Submitted to: Analytical and Bioanalytical Chemistry
Publication Type: Review Article
Publication Acceptance Date: 6/12/2018
Publication Date: 6/27/2018
Citation: Lehotay, S.J., Chen, Y. 2018. Hits and misses in research trends to monitor contaminants in foods. Analytical and Bioanalytical Chemistry. 410:5331-5351. https://doi.org/10.1007/s00216-018-1195-3.
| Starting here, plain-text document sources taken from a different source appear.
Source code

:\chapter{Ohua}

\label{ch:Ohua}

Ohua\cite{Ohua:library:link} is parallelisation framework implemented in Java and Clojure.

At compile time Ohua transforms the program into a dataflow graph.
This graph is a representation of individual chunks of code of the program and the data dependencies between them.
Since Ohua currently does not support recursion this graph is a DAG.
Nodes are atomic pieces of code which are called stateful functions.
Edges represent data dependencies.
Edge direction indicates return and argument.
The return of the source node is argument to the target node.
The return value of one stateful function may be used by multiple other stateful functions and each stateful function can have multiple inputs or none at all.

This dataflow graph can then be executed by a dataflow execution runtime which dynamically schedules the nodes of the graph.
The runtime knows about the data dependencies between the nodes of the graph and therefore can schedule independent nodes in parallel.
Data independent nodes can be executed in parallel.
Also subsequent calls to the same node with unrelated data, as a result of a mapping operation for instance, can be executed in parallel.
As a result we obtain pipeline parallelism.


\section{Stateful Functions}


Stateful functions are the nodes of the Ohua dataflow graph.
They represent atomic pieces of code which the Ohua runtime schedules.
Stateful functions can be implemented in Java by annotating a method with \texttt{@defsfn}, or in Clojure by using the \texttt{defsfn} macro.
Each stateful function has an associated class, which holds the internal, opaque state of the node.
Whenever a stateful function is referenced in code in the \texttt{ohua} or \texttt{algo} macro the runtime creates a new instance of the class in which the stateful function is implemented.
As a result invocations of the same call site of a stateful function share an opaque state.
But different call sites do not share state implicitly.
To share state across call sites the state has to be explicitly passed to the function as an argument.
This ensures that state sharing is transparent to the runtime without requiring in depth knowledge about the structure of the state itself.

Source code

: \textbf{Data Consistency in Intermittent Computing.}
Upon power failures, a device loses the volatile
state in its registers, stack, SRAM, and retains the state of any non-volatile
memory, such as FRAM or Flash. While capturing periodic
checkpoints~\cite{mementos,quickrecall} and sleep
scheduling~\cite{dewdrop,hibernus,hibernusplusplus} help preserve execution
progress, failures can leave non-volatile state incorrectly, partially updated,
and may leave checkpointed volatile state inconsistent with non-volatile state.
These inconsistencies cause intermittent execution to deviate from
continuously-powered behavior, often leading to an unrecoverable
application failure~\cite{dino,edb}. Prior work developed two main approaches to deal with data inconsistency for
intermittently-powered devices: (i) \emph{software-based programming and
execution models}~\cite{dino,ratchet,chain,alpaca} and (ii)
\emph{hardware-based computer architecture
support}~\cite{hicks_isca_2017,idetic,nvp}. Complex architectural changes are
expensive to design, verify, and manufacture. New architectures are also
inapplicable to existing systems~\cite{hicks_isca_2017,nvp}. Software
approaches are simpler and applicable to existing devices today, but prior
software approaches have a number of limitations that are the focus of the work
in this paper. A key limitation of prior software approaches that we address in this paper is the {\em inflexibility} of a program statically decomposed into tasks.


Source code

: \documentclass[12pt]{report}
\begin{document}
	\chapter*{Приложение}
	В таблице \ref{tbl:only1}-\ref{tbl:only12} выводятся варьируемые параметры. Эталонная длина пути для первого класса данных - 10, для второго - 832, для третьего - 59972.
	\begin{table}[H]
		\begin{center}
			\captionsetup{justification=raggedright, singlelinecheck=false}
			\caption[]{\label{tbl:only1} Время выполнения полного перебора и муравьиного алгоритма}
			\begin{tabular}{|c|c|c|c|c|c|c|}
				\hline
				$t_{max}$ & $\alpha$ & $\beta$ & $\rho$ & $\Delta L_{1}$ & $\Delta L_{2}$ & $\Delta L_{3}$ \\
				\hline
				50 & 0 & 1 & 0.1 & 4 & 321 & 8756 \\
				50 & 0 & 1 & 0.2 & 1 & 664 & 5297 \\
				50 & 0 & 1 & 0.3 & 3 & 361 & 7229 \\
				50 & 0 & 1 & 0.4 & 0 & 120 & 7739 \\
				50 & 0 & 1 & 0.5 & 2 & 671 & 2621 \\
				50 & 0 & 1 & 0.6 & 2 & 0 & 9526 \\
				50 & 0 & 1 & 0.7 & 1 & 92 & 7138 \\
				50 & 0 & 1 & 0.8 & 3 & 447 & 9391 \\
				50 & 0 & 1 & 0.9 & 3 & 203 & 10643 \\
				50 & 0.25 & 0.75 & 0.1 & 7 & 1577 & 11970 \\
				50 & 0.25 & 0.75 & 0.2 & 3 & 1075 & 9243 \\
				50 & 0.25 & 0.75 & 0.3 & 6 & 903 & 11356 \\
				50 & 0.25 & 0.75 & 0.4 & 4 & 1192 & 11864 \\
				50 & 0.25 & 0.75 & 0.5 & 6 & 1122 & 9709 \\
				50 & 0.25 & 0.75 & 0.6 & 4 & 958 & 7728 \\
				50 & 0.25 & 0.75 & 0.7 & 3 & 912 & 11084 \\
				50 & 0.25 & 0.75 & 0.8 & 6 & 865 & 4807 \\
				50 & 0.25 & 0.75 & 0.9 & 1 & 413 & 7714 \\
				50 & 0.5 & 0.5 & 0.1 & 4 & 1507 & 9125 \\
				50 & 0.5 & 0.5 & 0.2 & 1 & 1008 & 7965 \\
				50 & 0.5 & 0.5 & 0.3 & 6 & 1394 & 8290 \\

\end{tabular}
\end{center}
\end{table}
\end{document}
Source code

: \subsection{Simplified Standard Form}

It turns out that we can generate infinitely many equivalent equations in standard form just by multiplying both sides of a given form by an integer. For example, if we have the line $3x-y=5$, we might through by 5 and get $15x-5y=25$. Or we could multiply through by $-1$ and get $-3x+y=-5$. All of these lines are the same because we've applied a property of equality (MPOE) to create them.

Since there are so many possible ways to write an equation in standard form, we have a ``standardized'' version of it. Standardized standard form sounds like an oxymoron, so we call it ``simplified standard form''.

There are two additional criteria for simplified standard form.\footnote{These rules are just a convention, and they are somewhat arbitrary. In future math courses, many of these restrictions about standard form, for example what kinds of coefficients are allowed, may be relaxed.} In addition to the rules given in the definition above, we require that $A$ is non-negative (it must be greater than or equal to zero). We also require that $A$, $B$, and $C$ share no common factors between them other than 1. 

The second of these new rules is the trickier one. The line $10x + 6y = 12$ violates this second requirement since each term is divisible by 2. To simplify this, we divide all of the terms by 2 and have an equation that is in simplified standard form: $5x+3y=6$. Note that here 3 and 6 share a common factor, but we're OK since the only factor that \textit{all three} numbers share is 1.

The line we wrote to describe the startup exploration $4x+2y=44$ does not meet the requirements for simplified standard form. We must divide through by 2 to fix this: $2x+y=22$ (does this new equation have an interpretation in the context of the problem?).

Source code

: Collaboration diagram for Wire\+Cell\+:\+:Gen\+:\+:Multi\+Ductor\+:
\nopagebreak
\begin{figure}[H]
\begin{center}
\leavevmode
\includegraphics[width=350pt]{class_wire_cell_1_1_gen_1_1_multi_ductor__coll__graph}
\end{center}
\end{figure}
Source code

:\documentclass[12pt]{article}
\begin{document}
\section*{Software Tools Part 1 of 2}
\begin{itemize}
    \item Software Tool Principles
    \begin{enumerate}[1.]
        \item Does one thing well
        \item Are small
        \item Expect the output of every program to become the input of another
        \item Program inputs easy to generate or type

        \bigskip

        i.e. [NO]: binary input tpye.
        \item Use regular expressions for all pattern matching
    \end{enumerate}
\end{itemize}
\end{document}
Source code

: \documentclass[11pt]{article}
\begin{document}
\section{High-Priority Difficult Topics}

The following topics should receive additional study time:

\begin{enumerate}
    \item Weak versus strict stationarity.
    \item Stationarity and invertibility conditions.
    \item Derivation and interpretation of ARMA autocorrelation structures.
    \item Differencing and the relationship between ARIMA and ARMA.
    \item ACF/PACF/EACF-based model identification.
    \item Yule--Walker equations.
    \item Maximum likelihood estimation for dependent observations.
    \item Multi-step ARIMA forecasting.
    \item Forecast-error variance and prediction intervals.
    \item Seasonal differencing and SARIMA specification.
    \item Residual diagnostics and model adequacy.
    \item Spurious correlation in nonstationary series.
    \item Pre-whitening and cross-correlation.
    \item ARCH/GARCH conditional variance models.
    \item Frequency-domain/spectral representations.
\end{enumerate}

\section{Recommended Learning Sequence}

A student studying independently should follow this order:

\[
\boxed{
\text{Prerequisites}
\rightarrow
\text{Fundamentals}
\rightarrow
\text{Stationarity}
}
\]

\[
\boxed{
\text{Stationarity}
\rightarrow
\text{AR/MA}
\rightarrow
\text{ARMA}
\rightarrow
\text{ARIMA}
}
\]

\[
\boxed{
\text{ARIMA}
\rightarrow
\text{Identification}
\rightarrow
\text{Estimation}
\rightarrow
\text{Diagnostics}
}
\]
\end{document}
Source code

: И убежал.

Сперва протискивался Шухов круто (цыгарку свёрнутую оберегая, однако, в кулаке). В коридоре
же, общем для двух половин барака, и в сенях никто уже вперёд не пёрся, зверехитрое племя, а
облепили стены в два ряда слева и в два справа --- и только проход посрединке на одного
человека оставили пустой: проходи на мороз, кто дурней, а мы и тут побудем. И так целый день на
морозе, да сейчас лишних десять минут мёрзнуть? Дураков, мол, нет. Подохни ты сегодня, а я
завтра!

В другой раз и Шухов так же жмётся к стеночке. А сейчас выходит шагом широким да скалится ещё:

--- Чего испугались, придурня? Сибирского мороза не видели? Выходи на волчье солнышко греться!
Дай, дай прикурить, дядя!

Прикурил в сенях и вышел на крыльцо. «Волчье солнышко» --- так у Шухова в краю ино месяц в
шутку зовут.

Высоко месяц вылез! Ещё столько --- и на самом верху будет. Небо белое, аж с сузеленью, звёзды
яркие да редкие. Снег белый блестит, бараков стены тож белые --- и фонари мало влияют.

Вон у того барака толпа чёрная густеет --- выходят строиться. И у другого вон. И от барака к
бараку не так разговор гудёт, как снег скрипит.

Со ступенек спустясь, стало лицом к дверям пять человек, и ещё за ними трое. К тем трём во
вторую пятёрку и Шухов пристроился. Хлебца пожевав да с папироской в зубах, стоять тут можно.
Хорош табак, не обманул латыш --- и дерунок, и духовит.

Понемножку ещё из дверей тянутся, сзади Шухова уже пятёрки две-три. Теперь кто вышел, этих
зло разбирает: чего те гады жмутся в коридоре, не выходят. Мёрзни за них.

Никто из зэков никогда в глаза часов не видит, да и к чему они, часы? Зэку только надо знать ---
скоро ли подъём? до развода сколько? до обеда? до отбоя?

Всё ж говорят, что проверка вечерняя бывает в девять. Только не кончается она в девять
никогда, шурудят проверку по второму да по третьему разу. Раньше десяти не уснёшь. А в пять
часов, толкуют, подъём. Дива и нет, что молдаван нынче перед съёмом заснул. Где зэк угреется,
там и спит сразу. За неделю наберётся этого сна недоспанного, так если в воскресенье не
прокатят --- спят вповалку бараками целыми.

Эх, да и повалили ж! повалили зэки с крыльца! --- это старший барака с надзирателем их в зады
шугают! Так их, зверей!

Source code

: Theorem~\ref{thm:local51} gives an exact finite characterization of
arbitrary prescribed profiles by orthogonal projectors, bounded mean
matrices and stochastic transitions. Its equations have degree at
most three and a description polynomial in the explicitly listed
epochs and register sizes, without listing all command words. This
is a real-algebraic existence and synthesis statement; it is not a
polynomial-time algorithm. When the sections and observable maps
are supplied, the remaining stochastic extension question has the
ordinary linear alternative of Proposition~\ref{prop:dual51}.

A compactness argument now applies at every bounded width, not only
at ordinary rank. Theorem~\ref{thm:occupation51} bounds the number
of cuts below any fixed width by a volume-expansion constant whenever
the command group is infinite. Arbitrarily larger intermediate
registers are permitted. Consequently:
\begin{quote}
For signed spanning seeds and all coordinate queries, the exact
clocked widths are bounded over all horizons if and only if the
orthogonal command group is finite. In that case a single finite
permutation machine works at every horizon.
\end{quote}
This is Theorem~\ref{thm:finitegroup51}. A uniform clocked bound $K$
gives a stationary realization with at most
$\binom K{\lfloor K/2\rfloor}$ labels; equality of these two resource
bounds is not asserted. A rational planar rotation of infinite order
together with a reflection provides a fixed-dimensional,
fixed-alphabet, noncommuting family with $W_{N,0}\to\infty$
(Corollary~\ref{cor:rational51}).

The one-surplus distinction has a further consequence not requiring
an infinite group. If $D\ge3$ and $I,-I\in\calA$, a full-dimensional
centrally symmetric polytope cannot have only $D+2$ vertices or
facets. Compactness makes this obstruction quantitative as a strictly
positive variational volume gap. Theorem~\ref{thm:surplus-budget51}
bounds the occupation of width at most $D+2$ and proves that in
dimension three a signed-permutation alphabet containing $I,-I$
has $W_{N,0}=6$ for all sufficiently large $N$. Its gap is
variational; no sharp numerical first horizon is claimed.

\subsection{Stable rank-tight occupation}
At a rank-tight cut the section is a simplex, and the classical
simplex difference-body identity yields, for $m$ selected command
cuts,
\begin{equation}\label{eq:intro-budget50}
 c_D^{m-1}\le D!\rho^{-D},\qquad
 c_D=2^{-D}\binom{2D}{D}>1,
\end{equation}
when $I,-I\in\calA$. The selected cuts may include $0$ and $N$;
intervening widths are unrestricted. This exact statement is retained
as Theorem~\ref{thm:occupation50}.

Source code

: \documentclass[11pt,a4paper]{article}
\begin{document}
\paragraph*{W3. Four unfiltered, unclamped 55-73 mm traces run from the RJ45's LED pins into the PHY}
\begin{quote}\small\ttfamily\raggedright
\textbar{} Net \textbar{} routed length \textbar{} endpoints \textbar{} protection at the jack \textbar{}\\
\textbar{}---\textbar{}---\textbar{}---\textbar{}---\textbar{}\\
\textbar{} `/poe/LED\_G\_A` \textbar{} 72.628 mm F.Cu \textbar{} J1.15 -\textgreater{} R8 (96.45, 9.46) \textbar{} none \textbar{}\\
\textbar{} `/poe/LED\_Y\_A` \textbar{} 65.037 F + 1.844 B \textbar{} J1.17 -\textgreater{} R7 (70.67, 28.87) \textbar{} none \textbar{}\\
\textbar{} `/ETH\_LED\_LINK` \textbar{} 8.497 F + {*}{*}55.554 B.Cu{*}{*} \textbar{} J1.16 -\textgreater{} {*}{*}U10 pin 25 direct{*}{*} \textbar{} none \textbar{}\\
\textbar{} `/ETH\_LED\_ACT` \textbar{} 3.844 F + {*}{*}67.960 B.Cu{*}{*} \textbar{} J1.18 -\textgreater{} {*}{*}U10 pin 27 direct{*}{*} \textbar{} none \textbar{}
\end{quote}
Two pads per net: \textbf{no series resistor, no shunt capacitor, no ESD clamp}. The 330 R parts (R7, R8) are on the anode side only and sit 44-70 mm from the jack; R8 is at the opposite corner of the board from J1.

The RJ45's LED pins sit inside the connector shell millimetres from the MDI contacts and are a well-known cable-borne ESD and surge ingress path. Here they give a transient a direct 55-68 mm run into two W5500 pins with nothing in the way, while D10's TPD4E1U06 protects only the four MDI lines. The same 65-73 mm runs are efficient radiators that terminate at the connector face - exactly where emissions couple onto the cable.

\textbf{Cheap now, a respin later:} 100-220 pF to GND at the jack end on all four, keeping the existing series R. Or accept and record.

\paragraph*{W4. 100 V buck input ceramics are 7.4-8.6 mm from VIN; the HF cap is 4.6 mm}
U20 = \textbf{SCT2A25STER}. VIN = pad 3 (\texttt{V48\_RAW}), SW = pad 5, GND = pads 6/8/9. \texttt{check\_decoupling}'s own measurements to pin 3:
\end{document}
DOI: https://doi.org/10.1007/s00216-018-1195-3

Interpretive Summary:

Technical Abstract: Monitoring chemicals of toxicological concern in food is commonly needed for many purposes, which include improving food safety, consumer confidence, regulatory enforcement, risk assessment, international food trade, label claims, environmental protection, industry needs, and academic research. Chemicals of current concern include a variety of toxins, pesticides, veterinary drugs, growth promoters, environmental contaminants, toxic metals, allergens, endocrine disruptors, adulterants, harmful byproducts, food additives, and miscellaneous other chemicals. As global food trade has expanded and detection techniques improved, chemical contaminant analysis of foods has also increased in importance and activity. In the past decade, mass spectrometry (MS) has become the analytical tool of choice to detect most chemical contaminants. Recent advances in MS technology that improve both selectivity and sensitivity permit coverage of a wide range of chemicals, thereby enabling revolutionary approaches in generic sample preparation followed by minimal (or no) chromatographic separations. This has led to the development of “mega-methods” designed to detect hundreds of trace level analytes in food traditionally analyzed using multiple methods, previously done by different groups in different labs. State-of-the-art MS-based tools, including sophisticated software, are being designed with the intent to detect and identify nontargeted food adulterants. This review article is aimed to give an overview of the recent literature in the analysis of selected chemicals of toxicological concern in foods, and highlight trends leading into future directions.